We first show how to prepare the data for the analysis with covariates, then we see that there is no need to modify the estimation command, as the function `fit2ts()` automatically recognizes that the data object includes a covariates' matrix and then it correctly estimates a GLAM PH model.

```{r}
dt2ts_cov <- prepare_data(data = reccolon2ts,
                          u = "timer",
                          s_out = "timesr",
                          events = "status",
                          ds = 30,
                          individual = TRUE, 
                          covs = c("rx", "sex", "adhere", "obstruct", "node4"))
```

```         
> print(dt2ts_cov)
An object of class 'data2ts'

Data:
List of 2
 $ bins   :List of 6
 $ bindata:List of 3
 - attr(*, "class")= chr "data2ts"
NULL

Range covered by the bins: 
$bins_u
[1]    8 2288

$bins_s
[1]    0 2730


Number of bins: 
$nu
[1] 76

$ns
[1] 91


Overview of the binned data:
Total exposure time: 246018
Total number of events: 409
Covariates:
[1] "rx_Lev"     "rx_Lev+5FU" "sex_male"   "adhere"    
[5] "obstruct"   "node4"   
```

Then, we pass the object `d2ts_cov` to `fit2ts()` with the same arguments as before.

```{r}
mod_cov <- fit2ts(data2ts = dt2ts_cov,
                  Bbases_spec = list(bdeg = 3,
                                     nseg_s = 20,
                                     min_s = 0,
                                     max_s = 2730,
                                     nseg_u = 20,
                                     min_u = 0,
                                     max_u = 2300),
                  pord = 2,
                  optim_method = "ucminf",
                  optim_criterion = "aic")
```

```         
> summary(mod_cov)
Number of events =  409 
Model specifications:
  nu =  76 
  ns =  91 
  cu =  23 
  cs =  23 

Optimal smoothing: 
  log10(rho_u) =  3.086114 
  log10(rho_s) =  0.2253687 
  rho_u =  1219.309 
  rho_s =  1.68023 

                 beta  se(beta) exp(beta) lower .95 upper.95
rx_Lev     0.06621986 0.1151591  1.068462 0.8272971 1.309626
rx_Lev+5FU 0.38410555 0.1300922  1.468300 1.0939121 1.842689
sex_male   0.25326405 0.1012150  1.288223 1.0326638 1.543783
adhere     0.15249198 0.1306318  1.164733 0.8665169 1.462949
obstruct   0.16664046 0.1218382  1.181329 0.8992247 1.463434
node4      0.39348460 0.1047729  1.482136 1.1777726 1.786500


Model diagnostics: 
  AIC =  3073.101 
  BIC =  3185.81 
  ED =  16.01658
```

### Prepare the data over the Lexis diagram

It is, in principle, possible to prepare the data over the $(t,s)$-plane.
To do so, we pass as arguments to the function `prepare_data()` a vector of entry times and a vector of exit times over the $t$ axis, rather than the vector of entry times $u$.
From the image plot of the exposure times, we can see how the data are only present in the lower half-plane where $t \ge s$.

```{r}
dt2tsLex <- prepare_data(data = reccolon2ts,
                         t_in = "timer",
                         t_out = "timedc",
                         s_out = "timesr",
                         events = "status",
                         ds = 30, dt = 30)
fields::image.plot(dt2tsLex$bins$midt, 
                   dt2tsLex$bins$mids,
                   dt2tsLex$bindata$R,
                   main = "Exposure",
                   xlab = "time since randomization",
                   ylab = "time since recurrence",
                   col = c("white", rev(viridis::plasma(20))))
abline(a=0,b=1)
box()
```

![](../man/figures/twotimes/prep-data-Lexis-1.png)

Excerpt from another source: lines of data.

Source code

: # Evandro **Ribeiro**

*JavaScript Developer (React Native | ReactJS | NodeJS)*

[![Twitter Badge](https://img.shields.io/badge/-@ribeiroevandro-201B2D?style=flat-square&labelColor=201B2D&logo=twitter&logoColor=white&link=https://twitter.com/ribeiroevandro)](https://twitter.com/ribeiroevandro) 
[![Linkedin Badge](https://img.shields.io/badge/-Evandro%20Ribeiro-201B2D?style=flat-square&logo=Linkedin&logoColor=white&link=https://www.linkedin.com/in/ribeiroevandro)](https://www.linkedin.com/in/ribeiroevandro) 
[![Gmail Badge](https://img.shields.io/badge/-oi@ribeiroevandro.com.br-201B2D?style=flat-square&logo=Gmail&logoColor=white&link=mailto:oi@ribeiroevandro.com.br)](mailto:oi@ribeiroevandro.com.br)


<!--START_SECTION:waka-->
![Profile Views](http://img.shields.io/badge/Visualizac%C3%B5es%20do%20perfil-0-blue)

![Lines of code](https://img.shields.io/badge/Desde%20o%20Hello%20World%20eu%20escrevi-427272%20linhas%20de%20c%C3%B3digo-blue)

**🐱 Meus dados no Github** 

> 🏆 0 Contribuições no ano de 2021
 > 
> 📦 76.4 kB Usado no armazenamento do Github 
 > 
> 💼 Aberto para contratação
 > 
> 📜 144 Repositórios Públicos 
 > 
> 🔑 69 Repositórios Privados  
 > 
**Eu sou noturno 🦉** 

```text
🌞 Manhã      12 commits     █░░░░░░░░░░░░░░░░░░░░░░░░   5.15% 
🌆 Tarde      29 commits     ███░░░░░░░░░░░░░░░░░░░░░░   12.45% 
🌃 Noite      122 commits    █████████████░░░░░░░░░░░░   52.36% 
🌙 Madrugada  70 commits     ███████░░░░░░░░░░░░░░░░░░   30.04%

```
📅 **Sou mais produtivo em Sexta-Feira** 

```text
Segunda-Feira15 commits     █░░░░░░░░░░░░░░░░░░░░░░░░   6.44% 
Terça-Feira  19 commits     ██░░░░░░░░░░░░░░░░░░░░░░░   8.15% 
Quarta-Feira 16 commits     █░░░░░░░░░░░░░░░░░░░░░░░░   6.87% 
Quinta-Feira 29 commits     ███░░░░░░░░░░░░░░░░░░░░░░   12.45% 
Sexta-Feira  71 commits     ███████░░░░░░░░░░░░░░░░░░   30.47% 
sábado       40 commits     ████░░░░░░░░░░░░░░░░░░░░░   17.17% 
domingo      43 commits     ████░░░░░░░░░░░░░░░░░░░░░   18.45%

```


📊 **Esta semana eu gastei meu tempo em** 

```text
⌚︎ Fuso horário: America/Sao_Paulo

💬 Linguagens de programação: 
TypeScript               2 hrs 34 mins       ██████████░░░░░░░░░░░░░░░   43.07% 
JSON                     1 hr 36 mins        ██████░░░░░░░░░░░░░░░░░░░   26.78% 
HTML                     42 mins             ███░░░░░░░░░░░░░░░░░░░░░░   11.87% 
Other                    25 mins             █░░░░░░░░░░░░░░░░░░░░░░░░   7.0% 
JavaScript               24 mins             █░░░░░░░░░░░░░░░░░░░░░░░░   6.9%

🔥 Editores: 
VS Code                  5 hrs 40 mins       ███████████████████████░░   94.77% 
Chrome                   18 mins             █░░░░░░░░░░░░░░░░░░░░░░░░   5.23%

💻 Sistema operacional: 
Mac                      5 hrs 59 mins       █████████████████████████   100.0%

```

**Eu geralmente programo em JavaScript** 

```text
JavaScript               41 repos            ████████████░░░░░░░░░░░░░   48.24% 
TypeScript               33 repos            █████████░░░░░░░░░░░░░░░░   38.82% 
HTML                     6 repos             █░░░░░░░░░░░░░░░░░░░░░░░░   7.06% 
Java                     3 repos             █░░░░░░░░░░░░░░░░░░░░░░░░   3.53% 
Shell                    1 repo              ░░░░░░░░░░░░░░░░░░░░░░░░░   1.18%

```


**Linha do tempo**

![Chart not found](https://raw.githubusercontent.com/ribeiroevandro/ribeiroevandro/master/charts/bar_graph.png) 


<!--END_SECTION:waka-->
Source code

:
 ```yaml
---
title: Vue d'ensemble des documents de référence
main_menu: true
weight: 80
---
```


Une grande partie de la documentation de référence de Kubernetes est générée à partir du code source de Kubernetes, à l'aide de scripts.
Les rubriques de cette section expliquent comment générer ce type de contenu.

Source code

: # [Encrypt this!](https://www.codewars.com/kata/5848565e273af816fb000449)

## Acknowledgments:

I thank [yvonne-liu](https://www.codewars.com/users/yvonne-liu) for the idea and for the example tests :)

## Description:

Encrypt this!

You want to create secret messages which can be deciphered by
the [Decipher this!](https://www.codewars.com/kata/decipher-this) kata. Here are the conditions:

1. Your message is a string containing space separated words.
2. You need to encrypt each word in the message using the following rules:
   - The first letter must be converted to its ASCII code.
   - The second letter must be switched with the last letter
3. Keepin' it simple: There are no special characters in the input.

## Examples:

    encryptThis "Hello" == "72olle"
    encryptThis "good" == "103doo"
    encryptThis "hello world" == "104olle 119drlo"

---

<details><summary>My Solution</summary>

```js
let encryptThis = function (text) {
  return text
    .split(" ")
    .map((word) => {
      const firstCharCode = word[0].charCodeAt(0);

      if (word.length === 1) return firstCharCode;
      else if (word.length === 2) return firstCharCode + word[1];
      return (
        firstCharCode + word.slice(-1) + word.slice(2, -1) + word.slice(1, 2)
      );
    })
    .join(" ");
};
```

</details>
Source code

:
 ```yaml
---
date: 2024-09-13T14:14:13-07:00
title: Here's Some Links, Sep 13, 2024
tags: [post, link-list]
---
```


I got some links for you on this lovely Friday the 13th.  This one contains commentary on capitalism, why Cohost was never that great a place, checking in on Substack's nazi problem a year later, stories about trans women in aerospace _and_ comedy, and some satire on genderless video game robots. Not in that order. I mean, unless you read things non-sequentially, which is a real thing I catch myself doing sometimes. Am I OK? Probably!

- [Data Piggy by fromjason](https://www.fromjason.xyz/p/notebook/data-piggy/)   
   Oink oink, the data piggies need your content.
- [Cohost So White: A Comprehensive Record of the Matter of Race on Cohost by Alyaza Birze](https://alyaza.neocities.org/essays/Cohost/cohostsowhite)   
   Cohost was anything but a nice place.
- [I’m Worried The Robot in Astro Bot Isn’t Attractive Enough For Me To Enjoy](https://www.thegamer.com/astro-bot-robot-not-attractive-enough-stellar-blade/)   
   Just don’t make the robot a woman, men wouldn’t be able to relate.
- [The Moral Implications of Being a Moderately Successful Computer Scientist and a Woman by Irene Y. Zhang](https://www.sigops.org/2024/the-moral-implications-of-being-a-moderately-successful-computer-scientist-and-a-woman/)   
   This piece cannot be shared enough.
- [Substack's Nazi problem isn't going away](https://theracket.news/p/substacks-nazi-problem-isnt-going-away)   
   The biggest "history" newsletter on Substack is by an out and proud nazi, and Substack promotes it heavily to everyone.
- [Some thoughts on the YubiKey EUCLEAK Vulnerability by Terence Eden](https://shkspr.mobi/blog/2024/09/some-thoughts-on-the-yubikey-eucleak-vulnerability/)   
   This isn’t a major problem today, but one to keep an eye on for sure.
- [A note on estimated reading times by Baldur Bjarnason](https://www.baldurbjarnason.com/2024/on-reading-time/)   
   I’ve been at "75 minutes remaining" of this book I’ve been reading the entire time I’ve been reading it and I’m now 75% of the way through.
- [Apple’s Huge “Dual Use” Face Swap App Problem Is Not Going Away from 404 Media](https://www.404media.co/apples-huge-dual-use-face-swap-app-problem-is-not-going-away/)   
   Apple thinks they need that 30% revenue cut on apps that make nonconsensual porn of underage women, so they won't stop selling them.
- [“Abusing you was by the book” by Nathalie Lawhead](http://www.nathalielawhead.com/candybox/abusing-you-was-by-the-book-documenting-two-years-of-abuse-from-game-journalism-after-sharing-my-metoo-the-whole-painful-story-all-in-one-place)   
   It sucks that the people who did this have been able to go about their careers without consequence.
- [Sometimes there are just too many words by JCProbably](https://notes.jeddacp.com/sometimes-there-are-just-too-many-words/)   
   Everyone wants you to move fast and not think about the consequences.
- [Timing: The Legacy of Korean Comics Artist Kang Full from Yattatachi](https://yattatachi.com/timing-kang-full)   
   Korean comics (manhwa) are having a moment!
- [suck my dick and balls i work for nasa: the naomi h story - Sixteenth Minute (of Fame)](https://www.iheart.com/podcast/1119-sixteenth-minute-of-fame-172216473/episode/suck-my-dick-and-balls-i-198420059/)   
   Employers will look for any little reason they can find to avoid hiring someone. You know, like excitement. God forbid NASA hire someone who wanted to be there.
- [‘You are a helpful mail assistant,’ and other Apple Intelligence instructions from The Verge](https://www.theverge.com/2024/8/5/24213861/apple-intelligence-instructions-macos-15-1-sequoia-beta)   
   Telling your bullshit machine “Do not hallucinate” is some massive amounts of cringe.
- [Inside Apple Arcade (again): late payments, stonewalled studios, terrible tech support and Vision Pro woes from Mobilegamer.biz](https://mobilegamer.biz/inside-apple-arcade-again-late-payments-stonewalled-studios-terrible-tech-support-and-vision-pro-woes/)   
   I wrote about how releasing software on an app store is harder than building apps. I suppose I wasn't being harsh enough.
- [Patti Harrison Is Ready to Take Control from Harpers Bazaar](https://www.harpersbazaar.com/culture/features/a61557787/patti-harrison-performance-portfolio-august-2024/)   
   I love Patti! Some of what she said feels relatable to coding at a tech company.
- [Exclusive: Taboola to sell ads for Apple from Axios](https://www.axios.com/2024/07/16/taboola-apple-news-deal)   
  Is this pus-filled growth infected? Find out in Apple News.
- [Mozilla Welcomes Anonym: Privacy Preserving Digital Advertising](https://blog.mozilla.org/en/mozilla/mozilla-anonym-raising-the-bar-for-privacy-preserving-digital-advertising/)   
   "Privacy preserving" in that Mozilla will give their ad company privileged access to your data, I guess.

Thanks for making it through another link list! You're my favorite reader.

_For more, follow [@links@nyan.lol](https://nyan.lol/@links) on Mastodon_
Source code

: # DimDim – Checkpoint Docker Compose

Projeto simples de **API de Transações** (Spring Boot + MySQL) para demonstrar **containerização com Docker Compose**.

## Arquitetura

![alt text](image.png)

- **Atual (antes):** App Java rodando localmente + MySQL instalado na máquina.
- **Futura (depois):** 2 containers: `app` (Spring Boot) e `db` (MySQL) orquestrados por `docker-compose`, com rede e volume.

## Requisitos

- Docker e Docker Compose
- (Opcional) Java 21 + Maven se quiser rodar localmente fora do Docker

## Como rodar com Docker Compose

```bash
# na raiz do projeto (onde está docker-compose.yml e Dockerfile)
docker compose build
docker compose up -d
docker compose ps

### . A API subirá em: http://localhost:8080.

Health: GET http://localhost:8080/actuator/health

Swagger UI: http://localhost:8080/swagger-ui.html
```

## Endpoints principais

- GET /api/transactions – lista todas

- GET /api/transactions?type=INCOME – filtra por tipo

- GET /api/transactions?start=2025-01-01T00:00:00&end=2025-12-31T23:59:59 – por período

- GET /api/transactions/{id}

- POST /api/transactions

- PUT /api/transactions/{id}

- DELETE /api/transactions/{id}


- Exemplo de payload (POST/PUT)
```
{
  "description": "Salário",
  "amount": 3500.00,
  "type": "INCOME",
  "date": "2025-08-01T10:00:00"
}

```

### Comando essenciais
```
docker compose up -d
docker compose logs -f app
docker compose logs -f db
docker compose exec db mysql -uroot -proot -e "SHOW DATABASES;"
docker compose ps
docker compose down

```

Note: estimation over the $(t,s)$-plane with the same model is theoretically possible, but special care is needed to deal with the larger areas without data support (especially those where $t < s$).
Comparison with the estimation over the $(u,s)$-plane is currently under investigation.
A future version of the package will include options for estimation over the $(t,s)$-plane.